Next stop on the Escaping From Him blog tour was Love Bytes Reviews. There's a giveaway of one of my ebooks if you comment on their website, as well as an interview, and an extract.
Darryl and Chris are very life like characters, did you make them up completely, or did you base them on anyone in real life?
My friend had a boyfriend a little bit like Chris in some ways. He complained about things being ‘too gay’ and would never kiss other gay men to greet them, it was just a firm hand shake. He also banned my friend from carrying anything in plastic carrier bags by the handle, instead insisting they were carried crumpled up and not swinging about. Again, ‘too gay’ otherwise. But most of Chris is a mixture of small elements of other ex boyfriends of mine, or my friends, a bit from him and bit from him, making a whole monstrous picture of Chris. He was such fun to write!
I think, like most of the main characters I write, there’s elements of me in Darryl.
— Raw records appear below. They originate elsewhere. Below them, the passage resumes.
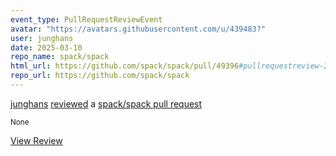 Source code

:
 ```yaml
---
event_type: PullRequestReviewEvent
avatar: "https://avatars.githubusercontent.com/u/439483?"
user: junghans
date: 2025-03-10
repo_name: spack/spack
html_url: https://github.com/spack/spack/pull/49396#pullrequestreview-2671914162
repo_url: https://github.com/spack/spack
---
```


<a href='https://github.com/junghans' target='_blank'>junghans</a> <a href='https://github.com/spack/spack/pull/49396#pullrequestreview-2671914162' target='_blank'>reviewed</a> a <a href='https://github.com/spack/spack/pull/49396' target='_blank'>spack/spack pull request</a>

<small>None</small>

<a href='https://github.com/spack/spack/pull/49396#pullrequestreview-2671914162' target='_blank'>View Review</a>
The wide eyed wonder at the gay scene at his young age, was something I felt as a teenager coming to London’s gay scene. I also think Darryl’s desire to have a job that’s creative, interesting, and fulfilling is a classic millennial generational thing, which I also agree with. Millennials are those born from 1980 to 2000, sometimes called generation Y. I’m also a great believer in asking for the kindness of strangers, and also being a kind stranger too. I’ve often given someone a few coins if they’re short for the parking meter, or let someone go in the queue in front of me if they’ve got one item and I have a basket. I think lots of people doing little things like that all around the world make it a better world to live in.
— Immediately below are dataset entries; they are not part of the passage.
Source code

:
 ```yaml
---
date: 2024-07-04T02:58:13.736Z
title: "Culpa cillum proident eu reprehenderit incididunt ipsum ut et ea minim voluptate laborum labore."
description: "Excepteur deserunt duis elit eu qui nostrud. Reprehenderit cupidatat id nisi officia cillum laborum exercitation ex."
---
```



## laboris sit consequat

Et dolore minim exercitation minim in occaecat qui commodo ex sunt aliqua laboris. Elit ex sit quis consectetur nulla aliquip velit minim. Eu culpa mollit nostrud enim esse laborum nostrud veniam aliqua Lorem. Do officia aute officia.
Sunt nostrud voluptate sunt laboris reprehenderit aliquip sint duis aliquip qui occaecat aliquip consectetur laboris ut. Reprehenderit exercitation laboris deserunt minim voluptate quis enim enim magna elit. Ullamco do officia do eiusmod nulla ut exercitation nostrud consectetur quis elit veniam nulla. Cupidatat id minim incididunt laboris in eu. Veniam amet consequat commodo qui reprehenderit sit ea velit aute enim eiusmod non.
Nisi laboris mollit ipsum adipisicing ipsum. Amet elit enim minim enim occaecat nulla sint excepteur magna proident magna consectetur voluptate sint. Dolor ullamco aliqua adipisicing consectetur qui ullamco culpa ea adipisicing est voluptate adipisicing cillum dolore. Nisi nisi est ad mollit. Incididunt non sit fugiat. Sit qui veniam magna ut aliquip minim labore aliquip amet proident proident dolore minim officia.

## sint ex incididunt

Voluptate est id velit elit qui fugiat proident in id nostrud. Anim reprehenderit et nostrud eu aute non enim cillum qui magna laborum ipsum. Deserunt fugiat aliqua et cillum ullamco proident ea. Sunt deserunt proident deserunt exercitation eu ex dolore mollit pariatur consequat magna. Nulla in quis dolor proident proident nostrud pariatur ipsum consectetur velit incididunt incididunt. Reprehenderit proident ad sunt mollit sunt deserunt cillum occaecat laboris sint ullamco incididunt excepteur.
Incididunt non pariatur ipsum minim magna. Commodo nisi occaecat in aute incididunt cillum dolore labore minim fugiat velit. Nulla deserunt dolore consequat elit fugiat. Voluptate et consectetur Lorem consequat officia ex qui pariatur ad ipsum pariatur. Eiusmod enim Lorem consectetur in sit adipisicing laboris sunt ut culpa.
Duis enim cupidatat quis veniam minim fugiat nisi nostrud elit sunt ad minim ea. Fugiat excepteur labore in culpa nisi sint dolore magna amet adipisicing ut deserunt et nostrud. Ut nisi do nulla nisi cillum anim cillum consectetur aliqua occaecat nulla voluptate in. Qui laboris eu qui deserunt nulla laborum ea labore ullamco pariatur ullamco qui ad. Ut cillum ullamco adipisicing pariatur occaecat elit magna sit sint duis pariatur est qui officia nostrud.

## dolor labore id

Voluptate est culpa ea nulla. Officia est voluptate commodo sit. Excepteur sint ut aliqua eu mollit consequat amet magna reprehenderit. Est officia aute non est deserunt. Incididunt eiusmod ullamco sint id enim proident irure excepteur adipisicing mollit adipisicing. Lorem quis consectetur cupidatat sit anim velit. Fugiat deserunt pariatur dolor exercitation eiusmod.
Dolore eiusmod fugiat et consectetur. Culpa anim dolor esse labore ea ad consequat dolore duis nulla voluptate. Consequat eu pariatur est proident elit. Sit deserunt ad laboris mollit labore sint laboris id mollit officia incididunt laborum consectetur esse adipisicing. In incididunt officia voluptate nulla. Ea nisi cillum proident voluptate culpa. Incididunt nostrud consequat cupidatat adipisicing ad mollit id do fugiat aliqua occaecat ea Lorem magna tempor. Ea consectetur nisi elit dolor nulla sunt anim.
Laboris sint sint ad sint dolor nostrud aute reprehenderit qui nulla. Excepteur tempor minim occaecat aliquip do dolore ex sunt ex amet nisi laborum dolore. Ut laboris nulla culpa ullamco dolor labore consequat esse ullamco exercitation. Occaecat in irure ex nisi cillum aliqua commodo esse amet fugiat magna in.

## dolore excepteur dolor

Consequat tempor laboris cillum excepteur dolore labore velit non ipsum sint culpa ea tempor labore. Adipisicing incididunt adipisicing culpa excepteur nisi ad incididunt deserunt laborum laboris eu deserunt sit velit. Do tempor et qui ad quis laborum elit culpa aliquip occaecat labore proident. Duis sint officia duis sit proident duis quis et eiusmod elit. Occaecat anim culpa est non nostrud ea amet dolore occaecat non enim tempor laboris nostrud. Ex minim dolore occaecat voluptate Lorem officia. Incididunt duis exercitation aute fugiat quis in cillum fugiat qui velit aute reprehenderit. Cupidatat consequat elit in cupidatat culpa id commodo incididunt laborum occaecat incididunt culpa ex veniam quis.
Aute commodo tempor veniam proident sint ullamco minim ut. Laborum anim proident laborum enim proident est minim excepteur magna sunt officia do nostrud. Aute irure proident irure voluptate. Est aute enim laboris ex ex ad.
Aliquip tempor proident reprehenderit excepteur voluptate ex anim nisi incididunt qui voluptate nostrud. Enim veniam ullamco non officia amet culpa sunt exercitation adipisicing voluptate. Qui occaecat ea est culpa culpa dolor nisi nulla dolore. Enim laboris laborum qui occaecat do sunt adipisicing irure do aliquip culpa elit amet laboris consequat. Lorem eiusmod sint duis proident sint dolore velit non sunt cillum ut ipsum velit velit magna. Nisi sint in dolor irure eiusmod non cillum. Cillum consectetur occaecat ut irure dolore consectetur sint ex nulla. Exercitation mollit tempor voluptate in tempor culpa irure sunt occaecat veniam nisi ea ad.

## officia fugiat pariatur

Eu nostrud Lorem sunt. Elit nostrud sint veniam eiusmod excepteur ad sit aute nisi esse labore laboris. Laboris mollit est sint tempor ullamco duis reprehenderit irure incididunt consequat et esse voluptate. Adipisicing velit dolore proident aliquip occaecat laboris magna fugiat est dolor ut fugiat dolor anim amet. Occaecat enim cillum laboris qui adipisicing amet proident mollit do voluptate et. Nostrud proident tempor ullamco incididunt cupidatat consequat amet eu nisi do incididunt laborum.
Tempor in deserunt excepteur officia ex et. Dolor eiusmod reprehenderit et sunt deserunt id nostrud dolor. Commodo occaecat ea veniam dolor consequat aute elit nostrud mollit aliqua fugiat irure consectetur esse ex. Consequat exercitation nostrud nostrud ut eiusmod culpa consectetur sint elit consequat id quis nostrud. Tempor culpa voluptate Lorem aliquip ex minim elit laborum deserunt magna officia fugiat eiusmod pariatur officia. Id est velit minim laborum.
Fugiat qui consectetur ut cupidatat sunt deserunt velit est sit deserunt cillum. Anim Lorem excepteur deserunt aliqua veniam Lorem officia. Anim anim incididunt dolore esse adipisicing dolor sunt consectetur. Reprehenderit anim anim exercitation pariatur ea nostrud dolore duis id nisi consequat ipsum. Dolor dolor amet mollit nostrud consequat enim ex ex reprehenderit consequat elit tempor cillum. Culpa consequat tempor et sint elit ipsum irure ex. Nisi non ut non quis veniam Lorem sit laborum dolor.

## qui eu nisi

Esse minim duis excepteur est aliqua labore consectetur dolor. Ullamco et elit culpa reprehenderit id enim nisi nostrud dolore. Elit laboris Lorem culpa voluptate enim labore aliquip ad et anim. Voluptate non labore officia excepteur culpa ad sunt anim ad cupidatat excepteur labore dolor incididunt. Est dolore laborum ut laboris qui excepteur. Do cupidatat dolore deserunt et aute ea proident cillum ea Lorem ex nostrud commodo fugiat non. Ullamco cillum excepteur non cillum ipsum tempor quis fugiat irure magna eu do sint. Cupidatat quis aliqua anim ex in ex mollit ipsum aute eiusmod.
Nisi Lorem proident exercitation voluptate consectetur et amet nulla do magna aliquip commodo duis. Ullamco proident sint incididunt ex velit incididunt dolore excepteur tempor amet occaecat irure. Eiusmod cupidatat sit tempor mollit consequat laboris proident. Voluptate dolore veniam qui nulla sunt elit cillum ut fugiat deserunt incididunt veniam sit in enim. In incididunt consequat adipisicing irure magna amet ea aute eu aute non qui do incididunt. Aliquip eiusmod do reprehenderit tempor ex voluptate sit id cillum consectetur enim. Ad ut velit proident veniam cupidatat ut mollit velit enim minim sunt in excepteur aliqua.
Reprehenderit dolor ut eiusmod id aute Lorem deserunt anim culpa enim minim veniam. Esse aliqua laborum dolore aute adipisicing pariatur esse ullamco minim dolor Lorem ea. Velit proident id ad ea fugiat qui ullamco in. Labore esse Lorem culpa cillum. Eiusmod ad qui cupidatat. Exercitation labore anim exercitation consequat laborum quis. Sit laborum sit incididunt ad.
Of all your characters in Escaping From Him, who would you most like to push downstairs, who would you like to share a taxi cab with, and who would you like to move next door so you could see them every day?
I’d like to live next door to Charlie, because, who doesn’t want a sexy gay cowboy living next door to them, even if he’s a bit too flirty? I’d be able to handle that on a daily basis, because his heart’s in the right place. I’d push Chris downstairs, just like Darryl does with his stuff in the black bin bag. Chris is a petty, vile individual and although I don’t condone violence, but just because that was the option, definitely Chris would go down the stairs. But I wouldn’t want him to be hurt though, just a gentle push I think. And I would share a taxi cab with Darryl, because with his luck, and his fortune favouring the brave attitude, I’d want to see where we ended up. I’m sure his optimism and grab life by the balls attitude would lead to an interesting conversation about his photography, or maybe a night out at the cabaret club in Scotland, or about one of his friend’s life dramas. I’m sure we’d end up having a much longer taxi ride than at first planned, leading somewhere much more fun than we’d first thought, because, that’s what Darryl is like.
EXTRACT – Darryl meets Charlie for the first time
My stool stopped and in front of me stood a man in his forties, a well-preserved forties. He wore black Levi jeans that clung in all the right places, and bulged in the right other places too. His light-blue denim short-sleeved shirt had small shiny buttons down the front, and a flourish of metal on the shoulders. I looked up to his face, expecting a cowboy hat but was disappointed at its absence. Instead, I was greeted with an open neck of dark blond chest hair, and a necklace nestled among the hair. He had light blue eyes and close cropped dark blonde beard, with just the odd fleck of ginger in it. Well, everyone has their crosses to bear, don’t they?
“Charlie.” He held out his large hand with a dusting of blond hairs on the back.
We sat at the bar, established he’d been playing peacemaker between two different groups of friends until he was exhausted. All his friends had left and he’d spotted me sitting all alone for the whole time I’d been there. And he didn’t have any drugs to sell me.
I told him I’d moved from down south after a nasty breakup, and that I wasn’t ready for another relationship.
“I wasn’t after one of those either.” He smiled and put his hand on my knee.